- _Problem statement_: Go through the records and report each line in which the word "카카오타이의" occurs.

- _Listed records_:
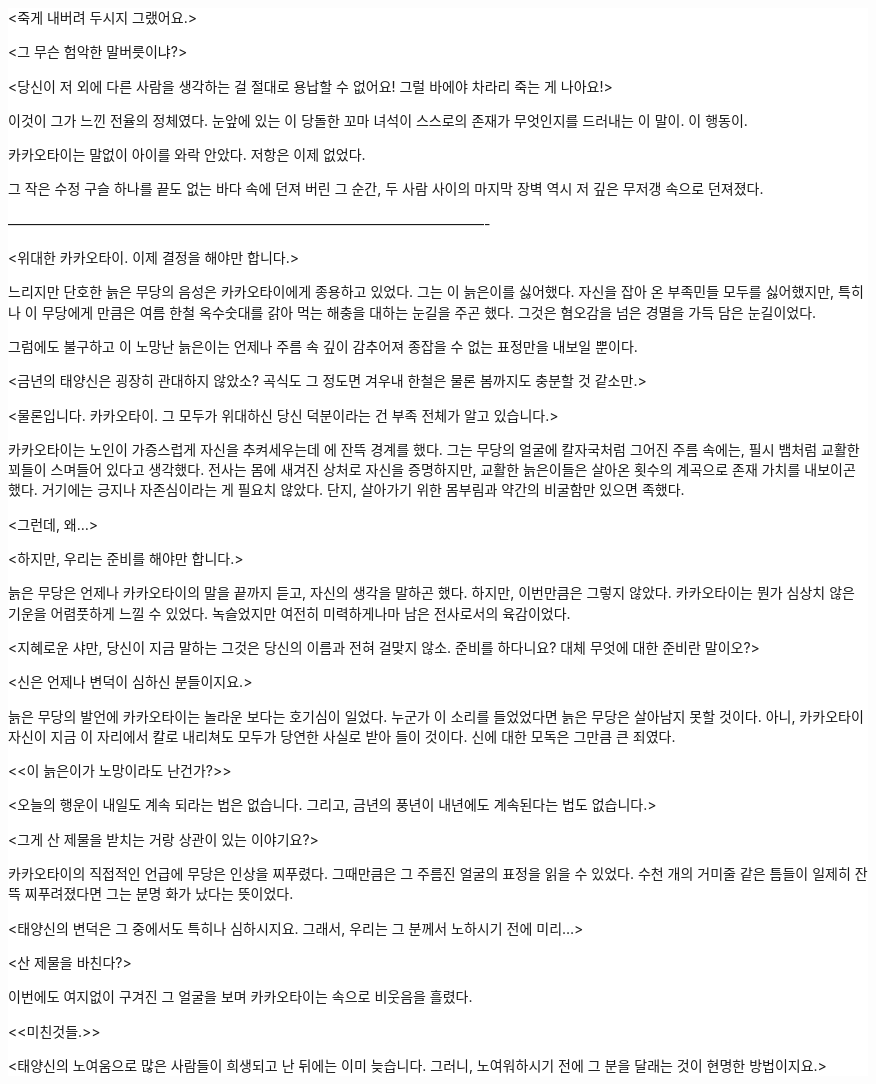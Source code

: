 <죽게 내버려 두시지 그랬어요.>
  
<그 무슨 험악한 말버릇이냐?>
  
<당신이 저 외에 다른 사람을 생각하는 걸 절대로 용납할 수 없어요! 그럴 바에야 차라리 죽는 게 나아요!>
  
이것이 그가 느낀 전율의 정체였다. 눈앞에 있는 이 당돌한 꼬마 녀석이 스스로의 존재가 무엇인지를 드러내는 이 말이. 이 행동이.
  
카카오타이는 말없이 아이를 와락 안았다. 저항은 이제 없었다.
  
그 작은 수정 구슬 하나를 끝도 없는 바다 속에 던져 버린 그 순간, 두 사람 사이의 마지막 장벽 역시 저 깊은 무저갱 속으로 던져졌다.
  
&#8212;&#8212;&#8212;&#8212;&#8212;&#8212;&#8212;&#8212;&#8212;&#8212;&#8212;&#8212;&#8212;&#8212;&#8212;&#8212;&#8212;&#8212;&#8212;&#8212;&#8212;&#8212;&#8212;&#8212;&#8212;&#8212;&#8212;&#8212;&#8212;&#8212;&#8212;&#8212;&#8212;&#8212;-
  
<위대한 카카오타이. 이제 결정을 해야만 합니다.>

느리지만 단호한 늙은 무당의 음성은 카카오타이에게 종용하고 있었다. 그는 이 늙은이를 싫어했다. 자신을 잡아 온 부족민들 모두를 싫어했지만, 특히나 이 무당에게 만큼은 여름 한철 옥수숫대를 갉아 먹는 해충을 대하는 눈길을 주곤 했다. 그것은 혐오감을 넘은 경멸을 가득 담은 눈길이었다.
  
그럼에도 불구하고 이 노망난 늙은이는 언제나 주름 속 깊이 감추어져 종잡을 수 없는 표정만을 내보일 뿐이다.

<금년의 태양신은 굉장히 관대하지 않았소? 곡식도 그 정도면 겨우내 한철은 물론 봄까지도 충분할 것 같소만.>
  
<물론입니다. 카카오타이. 그 모두가 위대하신 당신 덕분이라는 건 부족 전체가 알고 있습니다.>
  
카카오타이는 노인이 가증스럽게 자신을 추켜세우는데 에 잔뜩 경계를 했다. 그는 무당의 얼굴에 칼자국처럼 그어진 주름 속에는, 필시 뱀처럼 교활한 꾀들이 스며들어 있다고 생각했다. 전사는 몸에 새겨진 상처로 자신을 증명하지만, 교활한 늙은이들은 살아온 횟수의 계곡으로 존재 가치를 내보이곤 했다. 거기에는 긍지나 자존심이라는 게 필요치 않았다. 단지, 살아가기 위한 몸부림과 약간의 비굴함만 있으면 족했다.
  
<그런데, 왜&#8230;>
  
<하지만, 우리는 준비를 해야만 합니다.>

늙은 무당은 언제나 카카오타이의 말을 끝까지 듣고, 자신의 생각을 말하곤 했다. 하지만, 이번만큼은 그렇지 않았다. 카카오타이는 뭔가 심상치 않은 기운을 어렴풋하게 느낄 수 있었다. 녹슬었지만 여전히 미력하게나마 남은 전사로서의 육감이었다.

<지혜로운 샤만, 당신이 지금 말하는 그것은 당신의 이름과 전혀 걸맞지 않소. 준비를 하다니요? 대체 무엇에 대한 준비란 말이오?>
  
<신은 언제나 변덕이 심하신 분들이지요.>

늙은 무당의 발언에 카카오타이는 놀라운 보다는 호기심이 일었다. 누군가 이 소리를 들었었다면 늙은 무당은 살아남지 못할 것이다. 아니, 카카오타이 자신이 지금 이 자리에서 칼로 내리쳐도 모두가 당연한 사실로 받아 들이 것이다. 신에 대한 모독은 그만큼 큰 죄였다.

<<이 늙은이가 노망이라도 난건가?>>
  
<오늘의 행운이 내일도 계속 되라는 법은 없습니다. 그리고, 금년의 풍년이 내년에도 계속된다는 법도 없습니다.>
  
<그게 산 제물을 받치는 거랑 상관이 있는 이야기요?>

카카오타이의 직접적인 언급에 무당은 인상을 찌푸렸다. 그때만큼은 그 주름진 얼굴의 표정을 읽을 수 있었다. 수천 개의 거미줄 같은 틈들이 일제히 잔뜩 찌푸려졌다면 그는 분명 화가 났다는 뜻이었다.

<태양신의 변덕은 그 중에서도 특히나 심하시지요. 그래서, 우리는 그 분께서 노하시기 전에 미리&#8230;>
  
<산 제물을 바친다?>

이번에도 여지없이 구겨진 그 얼굴을 보며 카카오타이는 속으로 비웃음을 흘렸다.

<<미친것들.>>
  
<태양신의 노여움으로 많은 사람들이 희생되고 난 뒤에는 이미 늦습니다. 그러니, 노여워하시기 전에 그 분을 달래는 것이 현명한 방법이지요.>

- _Exercise solution_:
늙은 무당은 언제나 카카오타이의 말을 끝까지 듣고, 자신의 생각을 말하곤 했다. 하지만, 이번만큼은 그렇지 않았다. 카카오타이는 뭔가 심상치 않은 기운을 어렴풋하게 느낄 수 있었다. 녹슬었지만 여전히 미력하게나마 남은 전사로서의 육감이었다.
카카오타이의 직접적인 언급에 무당은 인상을 찌푸렸다. 그때만큼은 그 주름진 얼굴의 표정을 읽을 수 있었다. 수천 개의 거미줄 같은 틈들이 일제히 잔뜩 찌푸려졌다면 그는 분명 화가 났다는 뜻이었다.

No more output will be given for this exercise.